商品簡介
This is the first volume in a new series titled Washington College Studies in Religion, Politics, and Culture. The series is committed to publishing cutting-edge research on the intersections of faith, culture, and public life in the United States and around the world through contemporary and historical studies as well as empirical and theoretical explorations. In this volume eight contributions represent scholarship from the disciplines of history, religious studies, political science, international relations, and geography. Topics include Empress Wu as Chinese Cakravartin, ritual meat avoidance and Japanese state systems, sacred feminine voices in Ryukyuan polity, Islam in contemporary Indonesia, and competing religious and ethnic nationalisms in Pakistan, and Jackie Chan as Confucian critic. Annotation c2014 Ringgold, Inc., Portland, OR (protoview.com)
作者簡介
John M. Thompson is Associate Professor of Philosophy and Religious Studies at Christopher Newport University, where he teaches courses in philosophy, religious studies, Asian studies, and the honors program. He earned his BA in philosophy at William and Mary, his Master’s of Theological Studies at Boston University, and did his doctoral work at the Graduate Theological Union in Berkeley, California, in the cultural and historical study of religion.

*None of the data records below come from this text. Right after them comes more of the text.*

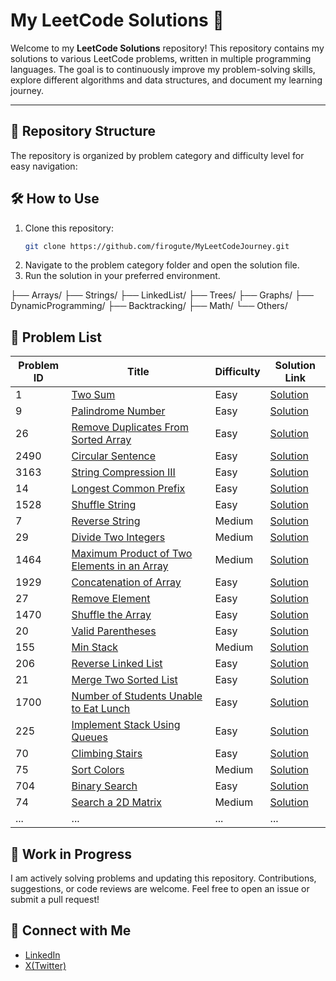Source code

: # My LeetCode Solutions 🚀

Welcome to my **LeetCode Solutions** repository! This repository contains my solutions to various LeetCode problems, written in multiple programming languages. The goal is to continuously improve my problem-solving skills, explore different algorithms and data structures, and document my learning journey.

---

## 📂 Repository Structure

The repository is organized by problem category and difficulty level for easy navigation:

## 🛠️ How to Use

1. Clone this repository:
   ```bash
   git clone https://github.com/firogute/MyLeetCodeJourney.git
   ```
2. Navigate to the problem category folder and open the solution file.
3. Run the solution in your preferred environment.

├── Arrays/ ├── Strings/ ├── LinkedList/ ├── Trees/ ├── Graphs/ ├── DynamicProgramming/ ├── Backtracking/ ├── Math/ └── Others/

## 📌 Problem List

| Problem ID | Title                                                                                                                     | Difficulty | Solution Link                                                                      |
| ---------- | ------------------------------------------------------------------------------------------------------------------------- | ---------- | ---------------------------------------------------------------------------------- |
| 1          | [Two Sum](https://leetcode.com/problems/two-sum/)                                                                         | Easy       | [Solution](./1.%20TwoSum.js)                                                       |
| 9          | [Palindrome Number](https://leetcode.com/problems/palindrome-number/)                                                     | Easy       | [Solution](./9.%20PalindromeNumber.js)                                             |
| 26         | [Remove Duplicates From Sorted Array](https://leetcode.com/problems/remove-duplicates-from-sorted-array/)                 | Easy       | [Solution](./26.%20RemoveDuplicatesfromSortedArray.js)                             |
| 2490       | [Circular Sentence](https://leetcode.com/problems/circular-sentence/)                                                     | Easy       | [Solution](./2490.%20CircularSentence.py)                                          |
| 3163       | [String Compression III](https://leetcode.com/problems/string-compression-iii/)                                           | Easy       | [Solution](./3163.%20String%20Compression%20III.py)                                |
| 14         | [Longest Common Prefix](https://leetcode.com/problems/longest-common-prefix/)                                             | Easy       | [Solution](./14.%20Longest%20Common%20Prefix.py)                                   |
| 1528       | [Shuffle String](https://leetcode.com/problems/shuffle-string/)                                                           | Easy       | [Solution](./1528.%20Shuffle%20String.py)                                          |
| 7          | [Reverse String](https://leetcode.com/problems/reverse-integer/)                                                          | Medium     | [Solution](./14.%20Longest%20Common%20Prefix.py)                                   |
| 29         | [Divide Two Integers](https://leetcode.com/problems/divide-two-integers/)                                                 | Medium     | [Solution](./29.%20Divide%20Two%20Integers.py)                                     |
| 1464       | [Maximum Product of Two Elements in an Array](https://leetcode.com/problems/maximum-product-of-two-elements-in-an-array/) | Medium     | [Solution](./1464.%20Maximum%20Product%20of%20Two%20Elements%20in%20an%20Array.py) |
| 1929       | [Concatenation of Array](https://leetcode.com/problems/concatenation-of-array/)                                           | Easy       | [Solution](./1929.%20Concatenation%20of%20Array.py)                                |
| 27         | [Remove Element](https://leetcode.com/problems/remove-element/)                                                           | Easy       | [Solution](./27.%20Remove%20Element.py)                                            |
| 1470       | [Shuffle the Array](https://leetcode.com/problems/shuffle-the-array/)                                                     | Easy       | [Solution](./1470.%20Shuffle%20the%20Array.py)                                     |
| 20         | [Valid Parentheses](https://leetcode.com/problems/valid-parentheses/)                                                     | Easy       | [Solution](./20.%20Valid%20Parentheses.py)                                         |
| 155        | [Min Stack](https://leetcode.com/problems/min-stack/)                                                                     | Medium     | [Solution](./155.%20Min%20Stack.py)                                                |
| 206        | [Reverse Linked List](https://leetcode.com/problems/reverse-linked-list/)                                                 | Easy       | [Solution](./206.%20Reverse%20Linked%20List.py)                                    |
| 21         | [Merge Two Sorted List](https://leetcode.com/problems/merge-two-sorted-lists/)                                            | Easy       | [Solution](./21.%20Merge%20Two%20Sorted%20Lists.py)                                |
| 1700       | [Number of Students Unable to Eat Lunch](https://leetcode.com/problems/number-of-students-unable-to-eat-lunch/)           | Easy       | [Solution](./1700.%20Number%20of%20Students%20Unable%20to%20Eat%20Lunch.py)        |
| 225        | [Implement Stack Using Queues](https://leetcode.com/problems/implement-stack-using-queues/)                               | Easy       | [Solution](./225.%20Implement%20Stack%20using%20Queues.py)                         |
| 70         | [Climbing Stairs](https://leetcode.com/problems/climbing-stairs/)                                                         | Easy       | [Solution](./70.%20Climbing%20Stairs.py)                                           |
| 75         | [Sort Colors](https://leetcode.com/problems/sort-colors/)                                                                 | Medium     | [Solution](./75.%20Sort%20Colors.py)                                               |
| 704        | [Binary Search](https://leetcode.com/problems/binary-search/)                                                             | Easy       | [Solution](./704.%20Binary%20Search.py)                                            |
| 74         | [Search a 2D Matrix](https://leetcode.com/problems/search-a-2d-matrix/)                                                   | Medium     | [Solution](./74.%20Search%20a%202D%20Matrix.py)                                    |
| ...        | ...                                                                                                                       | ...        | ...                                                                                |

## 🚧 Work in Progress

I am actively solving problems and updating this repository. Contributions, suggestions, or code reviews are welcome. Feel free to open an issue or submit a pull request!

## 🤝 Connect with Me

- [LinkedIn](https://www.linkedin.com/in/firoguteta/)
- [X(Twitter)](https://x.com/FiroGute492)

He is the author of two books as well as numerous scholarly articles, book chapters, and book reviews. Although his primary areas of expertise are Buddhism and East Asian traditions, Thompson has a strong background in Western philosophy and Christian theology. He is keenly interested in the intersection of religion, politics, and violence through history and in cross-cultural interactions both past and present.